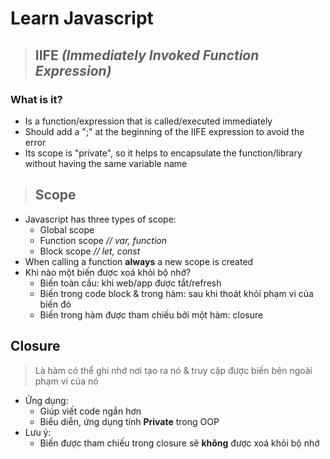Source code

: # Learn Javascript

>## IIFE *(Immediately Invoked Function Expression)*
### What is it?
- Is a function/expression that is called/executed immediately
- Should add a ";" at the beginning of the IIFE expression to avoid the error
- Its scope is "private", so it helps to encapsulate the function/library without having the same variable name


>## Scope

- Javascript has three types of scope:
   - Global scope
   - Function scope *// var, function*
   - Block scope *// let, const*
- When calling a function **always** a new scope is created
- Khi nào một biến được xoá khỏi bộ nhớ?
  - Biến toàn cầu: khi web/app được tắt/refresh
  - Biến trong code block & trong hàm: sau khi thoát khỏi phạm vi của biến đó
  - Biến trong hàm được tham chiếu bởi một hàm: closure


## Closure
>Là hàm có thể ghi nhớ nơi tạo ra nó & truy cập được biến bên ngoài phạm vi của nó

- Ứng dụng:
  - Giúp viết code ngắn hơn
  - Biểu diễn, ứng dụng tính **Private** trong OOP
- Lưu ý:
  - Biến được tham chiếu trong closure sẽ **không** được xoá khỏi bộ nhớ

····················

**Work to complete:** Find the word "dụng" in the entries and show each line where it is found.

**Task solution:**
- Ứng dụng:
  - Biểu diễn, ứng dụng tính **Private** trong OOP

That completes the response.